Abortions Statistics Bill Rejected By Committee

A bill to require collection of public health statistics relative to abortion will go to the New Hampshire House with an “inexpedient to legislate” (ITL) recommendation. The Health, Human Services and Elderly Affairs committee voted 12-8 along party lines to report the bill ITL.

The bill will be voted on by the full House as early as February 14. Unless the committee recommendation is overturned, New Hampshire will remain one of three states failing to report abortion data to the Centers for Disease Control.

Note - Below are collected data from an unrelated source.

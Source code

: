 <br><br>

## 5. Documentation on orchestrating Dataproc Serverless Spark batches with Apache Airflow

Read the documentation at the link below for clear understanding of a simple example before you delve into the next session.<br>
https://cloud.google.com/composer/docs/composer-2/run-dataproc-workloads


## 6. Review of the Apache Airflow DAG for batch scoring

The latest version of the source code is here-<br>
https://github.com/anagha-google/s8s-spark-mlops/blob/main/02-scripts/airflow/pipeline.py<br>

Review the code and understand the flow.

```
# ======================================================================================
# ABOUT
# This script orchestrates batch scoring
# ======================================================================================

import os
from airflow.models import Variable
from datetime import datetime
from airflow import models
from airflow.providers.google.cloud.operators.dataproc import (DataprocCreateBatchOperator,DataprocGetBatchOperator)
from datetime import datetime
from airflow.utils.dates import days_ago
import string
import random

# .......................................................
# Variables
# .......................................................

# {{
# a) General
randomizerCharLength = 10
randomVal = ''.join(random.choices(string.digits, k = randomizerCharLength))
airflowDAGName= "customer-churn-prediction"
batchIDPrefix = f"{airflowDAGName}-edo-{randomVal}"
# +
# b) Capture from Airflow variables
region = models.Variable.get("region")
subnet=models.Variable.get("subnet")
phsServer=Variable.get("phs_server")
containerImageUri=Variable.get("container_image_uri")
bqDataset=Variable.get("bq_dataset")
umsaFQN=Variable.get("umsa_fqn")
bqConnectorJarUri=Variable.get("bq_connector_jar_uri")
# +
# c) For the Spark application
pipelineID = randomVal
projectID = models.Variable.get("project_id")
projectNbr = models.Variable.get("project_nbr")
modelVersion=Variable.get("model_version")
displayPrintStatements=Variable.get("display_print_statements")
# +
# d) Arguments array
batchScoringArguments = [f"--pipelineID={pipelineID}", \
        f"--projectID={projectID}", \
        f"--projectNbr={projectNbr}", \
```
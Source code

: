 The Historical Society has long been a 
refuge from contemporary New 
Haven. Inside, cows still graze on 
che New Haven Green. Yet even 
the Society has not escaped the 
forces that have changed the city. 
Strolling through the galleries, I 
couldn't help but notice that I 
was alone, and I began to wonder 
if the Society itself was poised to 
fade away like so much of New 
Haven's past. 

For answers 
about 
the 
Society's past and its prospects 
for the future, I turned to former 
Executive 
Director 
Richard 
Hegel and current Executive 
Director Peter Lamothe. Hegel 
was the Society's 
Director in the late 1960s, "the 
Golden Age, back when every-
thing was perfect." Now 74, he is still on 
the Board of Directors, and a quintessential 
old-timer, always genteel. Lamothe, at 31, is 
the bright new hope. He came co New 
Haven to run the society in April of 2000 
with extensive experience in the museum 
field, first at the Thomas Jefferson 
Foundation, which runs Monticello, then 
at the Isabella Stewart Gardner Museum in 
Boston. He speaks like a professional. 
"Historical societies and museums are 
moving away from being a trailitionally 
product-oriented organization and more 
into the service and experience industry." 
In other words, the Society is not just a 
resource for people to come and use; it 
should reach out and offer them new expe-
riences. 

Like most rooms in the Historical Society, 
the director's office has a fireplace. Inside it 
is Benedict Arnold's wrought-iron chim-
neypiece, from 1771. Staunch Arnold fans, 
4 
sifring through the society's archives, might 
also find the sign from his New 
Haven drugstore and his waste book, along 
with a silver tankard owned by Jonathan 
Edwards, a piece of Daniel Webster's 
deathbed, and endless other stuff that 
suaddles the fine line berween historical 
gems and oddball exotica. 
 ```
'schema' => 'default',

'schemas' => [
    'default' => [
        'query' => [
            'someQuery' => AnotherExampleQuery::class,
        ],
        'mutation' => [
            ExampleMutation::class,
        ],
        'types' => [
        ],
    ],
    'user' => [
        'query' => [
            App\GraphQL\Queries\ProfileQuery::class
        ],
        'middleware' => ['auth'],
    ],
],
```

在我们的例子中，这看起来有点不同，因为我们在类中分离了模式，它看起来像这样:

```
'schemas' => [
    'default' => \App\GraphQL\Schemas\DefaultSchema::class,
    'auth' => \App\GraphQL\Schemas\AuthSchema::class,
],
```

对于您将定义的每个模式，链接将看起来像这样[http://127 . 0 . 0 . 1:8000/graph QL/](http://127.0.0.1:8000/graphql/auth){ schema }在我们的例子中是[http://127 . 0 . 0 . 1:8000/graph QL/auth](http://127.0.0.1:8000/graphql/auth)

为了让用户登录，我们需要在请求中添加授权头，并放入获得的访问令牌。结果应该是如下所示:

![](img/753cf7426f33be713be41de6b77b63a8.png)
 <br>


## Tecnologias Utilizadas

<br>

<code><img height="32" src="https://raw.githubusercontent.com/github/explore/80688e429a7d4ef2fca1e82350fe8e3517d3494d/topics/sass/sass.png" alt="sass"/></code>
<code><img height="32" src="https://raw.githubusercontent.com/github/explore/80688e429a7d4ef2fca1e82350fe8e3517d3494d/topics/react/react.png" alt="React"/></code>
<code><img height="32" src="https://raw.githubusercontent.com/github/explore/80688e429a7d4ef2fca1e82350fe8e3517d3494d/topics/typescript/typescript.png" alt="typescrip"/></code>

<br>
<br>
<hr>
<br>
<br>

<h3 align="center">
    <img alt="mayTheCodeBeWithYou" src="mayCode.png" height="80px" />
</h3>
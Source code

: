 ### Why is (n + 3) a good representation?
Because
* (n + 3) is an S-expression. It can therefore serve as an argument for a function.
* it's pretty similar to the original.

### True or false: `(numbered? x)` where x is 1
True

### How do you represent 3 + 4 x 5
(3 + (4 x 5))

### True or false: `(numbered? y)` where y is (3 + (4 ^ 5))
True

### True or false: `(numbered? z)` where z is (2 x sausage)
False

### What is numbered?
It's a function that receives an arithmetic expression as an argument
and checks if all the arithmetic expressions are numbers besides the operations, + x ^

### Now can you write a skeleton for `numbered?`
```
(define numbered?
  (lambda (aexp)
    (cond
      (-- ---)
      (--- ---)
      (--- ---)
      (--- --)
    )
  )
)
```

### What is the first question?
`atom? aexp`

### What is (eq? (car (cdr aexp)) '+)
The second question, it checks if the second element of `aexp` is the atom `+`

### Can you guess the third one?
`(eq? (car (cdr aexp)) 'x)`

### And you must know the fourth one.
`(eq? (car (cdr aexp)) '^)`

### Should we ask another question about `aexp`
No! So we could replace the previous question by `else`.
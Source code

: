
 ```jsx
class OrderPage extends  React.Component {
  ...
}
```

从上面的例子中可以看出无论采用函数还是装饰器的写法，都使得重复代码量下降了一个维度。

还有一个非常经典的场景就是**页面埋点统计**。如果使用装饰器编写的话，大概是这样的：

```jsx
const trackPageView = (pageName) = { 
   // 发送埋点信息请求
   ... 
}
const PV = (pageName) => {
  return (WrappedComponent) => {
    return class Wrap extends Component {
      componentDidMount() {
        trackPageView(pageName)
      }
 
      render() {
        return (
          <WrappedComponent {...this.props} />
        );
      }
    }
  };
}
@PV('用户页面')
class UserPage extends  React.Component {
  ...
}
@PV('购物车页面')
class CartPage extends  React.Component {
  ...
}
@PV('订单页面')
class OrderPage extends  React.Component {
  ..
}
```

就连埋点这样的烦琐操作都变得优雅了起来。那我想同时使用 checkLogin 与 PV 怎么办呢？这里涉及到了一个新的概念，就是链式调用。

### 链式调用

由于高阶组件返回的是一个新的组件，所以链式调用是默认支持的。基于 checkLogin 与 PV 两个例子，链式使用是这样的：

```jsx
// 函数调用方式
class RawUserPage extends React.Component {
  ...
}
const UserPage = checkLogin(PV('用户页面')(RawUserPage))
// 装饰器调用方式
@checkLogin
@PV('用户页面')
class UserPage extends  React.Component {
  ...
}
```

N.H. House Health, Human Services and Elderly Affairs Committee

Committee members voting “inexpedient to legislate,” all Democrat: Reps. Polly Campion (D-Etna), Gerri Cannon (D-Somersworth), Mary Freitas (D-Manchester), Jerry Knirk (D-Freedom), James MacKay (D-Concord), Richard Osborne (D-Campton), Jeffrey Salloway (D-Lee), Joe Schapiro (D-Keene), Kendall Snow (D-Manchester), Susan Ticehurst (D-Tamworth), Lucy Weber (D-Walpole), and Gary Woods (D-Bow).

Opposing the ITL motion were eight Republicans: Reps. Dennis Acton (R-Fremont), John Fothergill (R-Colebrook), Joseph Guthrie (R-Hampstead), William Marsh (R-Wolfeboro), Charles McMahon (R-Windham), Bill Nelson (R-Brookfield), Mark Pearson (R-Hampstead), and Walter Stapleton (R-Claremont).

Rep. Osborne, speaking before the vote, told his colleagues, “All these things [New Hampshire abortion statistics] are already in the CDC.” He claimed to have found New Hampshire abortion information online. [Note: see comment below this post from one of Rep. Osborne’s colleagues, pointing out that Rep. Osborne later corrected his statement.]

Rep. Osborne’s claim is at variance with the latest Abortion Surveillance report from the Centers for Disease Control. From that report:

  • “This report summarizes abortion data for 2015 that were provided voluntarily to CDC by the central health agencies of 49 reporting areas (the District of Columbia [DC]; New York City; and 47 states, [excluding California, Maryland, and New Hampshire]).” [page 2, emphasis added]
  • Page 5, “U.S. Totals,” emphasis added: “Among the 49 reporting areas that provided data for 2015, a total of 638,169 abortions were reported. All 49 of these areas provided data every year during 2006–2015. Excludes California, Maryland, and New Hampshire.”

8 thoughts on “Abortions Statistics Bill Rejected By Committee

  1. As a member of the committee with a background in medical IT, it was clear that the worry about patient privacy was simply a fear tactic. I tried to make that point by questioning the NH Medical Society Rep. and another speaker about this. They were unable to provide an example of which data points would be a violation of HIPAA. Those opposing this bill repeatedly insinuated that the motive behind collecting this data is to try to re-identify and “target” individual patients.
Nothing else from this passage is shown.